For Those Who Married "in the truth"

by Magwitch 25 Replies latest social relationships

  • The Finger
    The Finger

    I had a "worldly" girlfriend who wasn't interested in the "truth" when I met the sister who was to become my wife. The "worldly" girlfriend wanted to live together and I wanted to stay a JW so it wasn't on. I was tired of dating, falling in love etc. and my wife chased me so we married in less than a year. I was mid twenties. We never had chaperones on dates. An elder asked to speak with me at one meeting as I had been seen coming out of the sister's flat late at night. I told him I'll make sure nobody sees me next time and walked away. We've been married 25 years.

  • OnTheWayOut
    OnTheWayOut

    How did you meet your mate (convention, local hall)?

    I was a young adult studying and attending meetings at the hall and she was nearly a high school graduate attending the same local hall. She was a year out of high school before we stared dating.

    Did you date long?

    We dated for perhaps 6 months before we got engaged. It was another 9 months of dating before our wedding.

    Did you really have anything in common other than the same religion?

    We seemed to enjoy the same type of activities and conversations. We had different interests also, but had no problem adapting to that.
    But I doubt I would have considered dating such a different person from such a different background without the religion in common.

    Did you have to have a constant chaperone? If you did not have a chaperone - were you guilty of pre-marriage brazen conduct?

    We generally had chaperones. People actually didn't avail themselves for very long. We had been dating with married couples as chaperones and often went to their homes or out to dinner and sometimes to movies with these couples. It got more and more difficult to find chaperones after we were engaged. We switched to simply meeting each other at public places- the mall or restaurants. We heeded the advice to avoid being alone together in the car or at a home because everyone knows we would just lose control and have sex on the spot. We never did, despite many opportunities. Our first french kiss was at the end of our wedding ceremony.
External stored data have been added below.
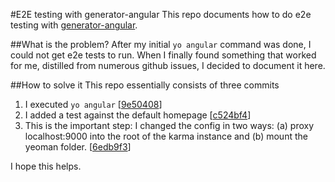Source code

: #E2E testing with generator-angular
This repo documents how to do e2e testing with [generator-angular](https://github.com/yeoman/generator-angular).

##What is the problem?
After my initial `yo angular` command was done, I could not get e2e tests to run.
When I finally found something that worked for me, distilled from numerous github issues, I decided to document it here.

##How to solve it
This repo essentially consists of three commits

1. I executed `yo angular` [[9e50408](https://github.com/sebastiangeiger/good-karma/commit/9e5040822da73a3aa1bbece6aedb71f8a90f6f8b)]
2. I added a test against the default homepage [[c524bf4](https://github.com/sebastiangeiger/good-karma/commit/c524bf4a1ddec67e824d0e6ac7b6bb4182982dae)]
3. This is the important step: I changed the config in two ways: (a)  proxy localhost:9000 into the root of the karma instance and (b) mount the yeoman folder. [[6edb9f3](https://github.com/sebastiangeiger/good-karma/commit/6edb9f306100f85e11a594b22769d3ac9c2b2809)]
	
I hope this helps.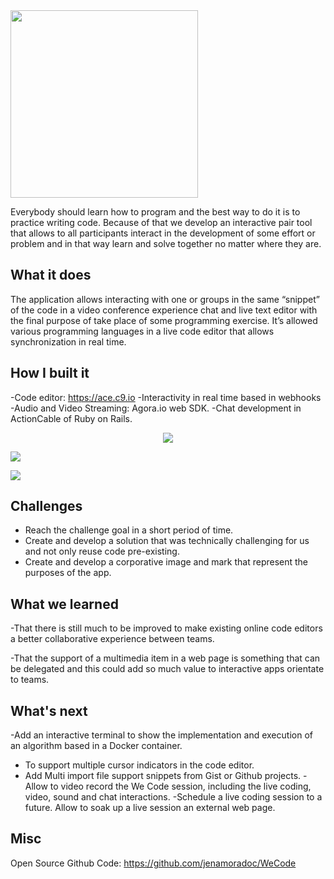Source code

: 


<img src="https://i.imgur.com/TTBYqM3.png?raw=true" width="300px"/>


Everybody should learn how to program and the best way to do it is to practice writing code. Because of that we develop an interactive pair tool that allows to all participants interact in the development of some effort or problem and in that way learn and solve together no matter where they are. 

## What it does

The application allows interacting with one or groups in the same “snippet” of the code in a video conference experience chat and live text editor with the final purpose of take place of some programming exercise. It’s allowed various programming languages in a live code editor that allows synchronization in real time.

## How I built it

-Code editor: https://ace.c9.io
-Interactivity in real time based in webhooks 
-Audio and Video Streaming: Agora.io web SDK.
-Chat development in ActionCable of Ruby on Rails.

<center><img src="https://media.giphy.com/media/cYRgX4XbOYswNP8ozH/giphy.gif?raw=true" /></center>

![](https://i.imgur.com/ZI5jui6.png)

![](https://i.imgur.com/o3xOysp.png)

## Challenges

- Reach the challenge goal in a short period of time.
- Create and develop a solution that was technically challenging for us and not only reuse code pre-existing.
- Create and develop a corporative image and mark that represent the purposes of the app.

## What we learned

-That there is still much to be improved to make existing online code editors a better collaborative experience between teams.

-That the support of a multimedia item in a web page is something that can be delegated and this could add so much value to interactive apps orientate to teams.

## What's next 
-Add an interactive terminal to show the implementation and execution of an algorithm based in a Docker container. 
- To support multiple cursor indicators in the code editor.
- Add Multi import file support snippets from Gist or Github projects.
-Allow to video record the We Code session, including the live coding, video, sound and chat interactions. 
-Schedule a live coding session to a future. 
Allow to soak up a live session an external web page. 


## Misc
Open Source Github Code: https://github.com/jenamoradoc/WeCode
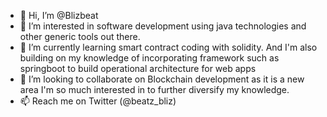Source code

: - 👋 Hi, I’m @Blizbeat
- 👀 I’m interested in software development using java technologies and other generic tools out there.
- 🌱 I’m currently learning smart contract coding with solidity. And I'm also building on my knowledge of incorporating framework such as springboot to build operational architecture for web apps 
- 💞️ I’m looking to collaborate on Blockchain development as it is a new area I'm so much interested in to further diversify my knowledge.
- 📫 Reach me on Twitter (@beatz_bliz)

<!---
Blizbeat/Blizbeat is a ✨ special ✨ repository because its `README.md` (this file) appears on your GitHub profile.
You can click the Preview link to take a look at your changes.
--->
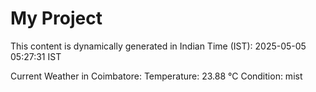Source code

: # My Project

This content is dynamically generated in Indian Time (IST): 2025-05-05 05:27:31 IST


Current Weather in Coimbatore:
Temperature: 23.88 °C
Condition: mist
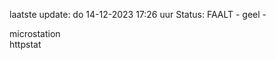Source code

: laatste update: 
do 14-12-2023 17:26   uur 
Status: FAALT - geel - 
<div class="service Y">microstation</div><div class="service G">httpstat</div>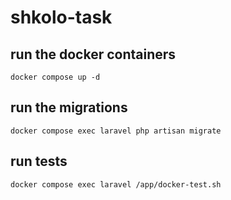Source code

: # shkolo-task

## run the docker containers

`docker compose up -d`

## run the migrations

`docker compose exec laravel php artisan migrate`


## run tests 

`docker compose exec laravel /app/docker-test.sh`

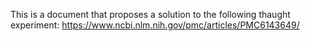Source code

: This is a document that proposes a solution to the following thaught experiment: https://www.ncbi.nlm.nih.gov/pmc/articles/PMC6143649/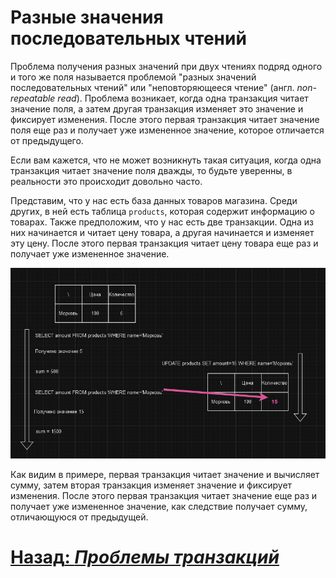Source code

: # Разные значения последовательных чтений

Проблема получения разных значений при двух чтениях подряд одного и того же поля называется проблемой "разных значений
последовательных чтений" или "неповторяющееся чтение" (англ. *non-repeatable read*). Проблема возникает, когда одна
транзакция читает значение поля, а затем другая транзакция изменяет это значение и фиксирует изменения. После этого
первая транзакция читает значение поля еще раз и получает уже измененное значение, которое отличается от предыдущего.

Если вам кажется, что не может возникнуть такая ситуация, когда одна транзакция читает значение поля дважды, то будьте
уверенны, в реальности это происходит довольно часто. 

Представим, что у нас есть база данных товаров магазина. Среди других, в ней есть таблица `products`, которая содержит
информацию о товарах. Также предположим, что у нас есть две транзакции. Одна из них начинается и читает цену товара,
а другая начинается и изменяет эту цену. После этого первая транзакция читает цену товара еще раз и получает уже
измененное значение.

![none-repeatable reads](../../../src/transactions/non-repeatable-reads.png)

Как видим в примере, первая транзакция читает значение и вычисляет сумму, затем вторая транзакция изменяет значение и
фиксирует изменения. После этого первая транзакция читает значение еще раз и получает уже измененное значение, как
следствие получает сумму, отличающуюся от предыдущей.

# [**Назад**: *Проблемы транзакций*](../transaction-problems.md)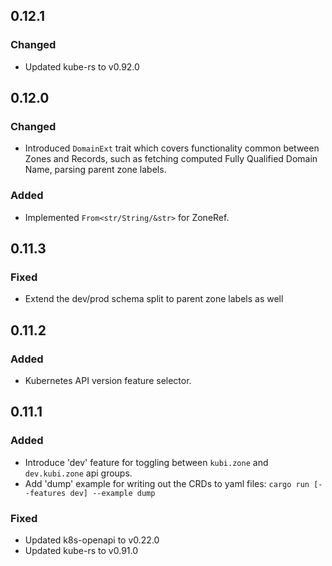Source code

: 
## 0.12.1

### Changed
* Updated kube-rs to v0.92.0

## 0.12.0

### Changed
* Introduced `DomainExt` trait which covers functionality common between Zones and Records, such as fetching computed Fully Qualified Domain Name, parsing parent zone labels.

### Added
* Implemented `From<str/String/&str>` for ZoneRef.


## 0.11.3

### Fixed
* Extend the dev/prod schema split to parent zone labels as well


## 0.11.2

### Added
* Kubernetes API version feature selector.


## 0.11.1

### Added
* Introduce 'dev' feature for toggling between `kubi.zone` and `dev.kubi.zone` api groups.
* Add 'dump' example for writing out the CRDs to yaml files: `cargo run [--features dev] --example dump`

### Fixed
* Updated k8s-openapi to v0.22.0
* Updated kube-rs to v0.91.0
    Were you desperate to find anyone with a beating heart that was a JW just because you needed sex or wanted to get away from your parents?
    Certainly not the case with me. I did want what men want, but it wasn't a desparation thing. For her, she seemed okay at home with her parents, but it is possible that she wanted to move on to adulthood by getting married. She says "marrying a good brother" is what was expected of her from her parents. She says they had no career/college goals for her whatsoever, just marrying a good brother.

  • Magwitch
    Magwitch

    Morbidzbaby...I am so sorry you lost your children because of this cult. I hope you can get them back very, very soon!

    OTWO..."I was a young adult studying and attending meetings at the hall." I am surprised that your wife's parents allowed you to date. My parents would never, ever let me date a babe in the truth.

  • jookbeard
    jookbeard

    we dated for 2 years from 1988 and married in 1990, I knew her as a acquaintance in the group we hung with , we called it off a couple of times due to the fact that we both felt too young to marry and the pressure that is put on young Dubs to marry at such an early stage in a relationship put us off somewhat, we had little in common TBH but there was a very strong sexual chemistry between us and we engaged in every form of loose conduct and engaged in very brief penetrative sex a couple of times, no one ever knew, I was a up and coming potential MS and she was viewed as a very spiritually strong sister in her cong, we had plenty of time to be alone together and no one ever raised an eyebrows and chaperon issues rarely presented much of a problem, as most young couples we knew were dabbling in all sorts of loose conduct, a very good friend of mine used to sleep over at his fiance's place every weekend just the 2 of them. The cracks began to appear in the weeks leading up to the wedding and she clearly viewed me as the man who could not fulfill her spiritual/emotional needs, I was surprised we lasted the full 5 years I thought we'd be lucky to make 1(we had negative equity in our place) and I began my full descent into the world of "apostasy" about 1992 and ceased full contact with the cong then, she was developing into a down ward emotional spiral that was shocking she represented a danger to myself and her. We separated and divorced in 1995, thank goodness we never had kids! There are always little events that show the final nail in the coffin of any relationship and a rare visit to the KH I noticed my name had been deleted form the Book Study groups, I found that a little sad in a funny kind of way.

    It seems a lifetime away now, and enjoy life as a family man with great kids, life can be great when we move on from this monstrosity.

  • andy5421
    andy5421

    "But she was ALWAYS one who would find some relic from the past to beat me up emotionally about."

    Typical woman: Dragging shit up from the past to beat you over the head and shoulders with. and holding it over your head like the Sword of Damaclees.

  • Rattigan350
    Rattigan350

    We met initially at a Quick Build, but didn't start dating until I met her again two years later in May at a Circuit assembly, then later that month at another quickbuild, then at the district convention. Then I went and visited her congregation and we started dating. It was a 2.5 hour drive so we dated for 2 months until we got engaged, then got married 2 months later.

    We had religion and other things in common like Sci Fi, building projects but she was more caught up in the religion than I was and more judgmental. One day after the Sunday meeting we were driving to her roomates and her place and she criticized me for not underlining my Watchtower, though I had commented. She said that others could see that and think that I don't prepare. I should have run at that point as she was more interested in pleasing others than our relationship.

    We had constant chaperones which lead to things going faster than it needed to. We were not guilty of premarital brazen conduct as I did not want to taint things and I wanted ot use my head rather than other parts...

    There were so many women in the organization that were higher level than I, they were the AAA club, Available After Armageddon. Or if they weren't that way, they were low quality. So many women in the organization were so fickle that they really don't know how to get into or have a relationship.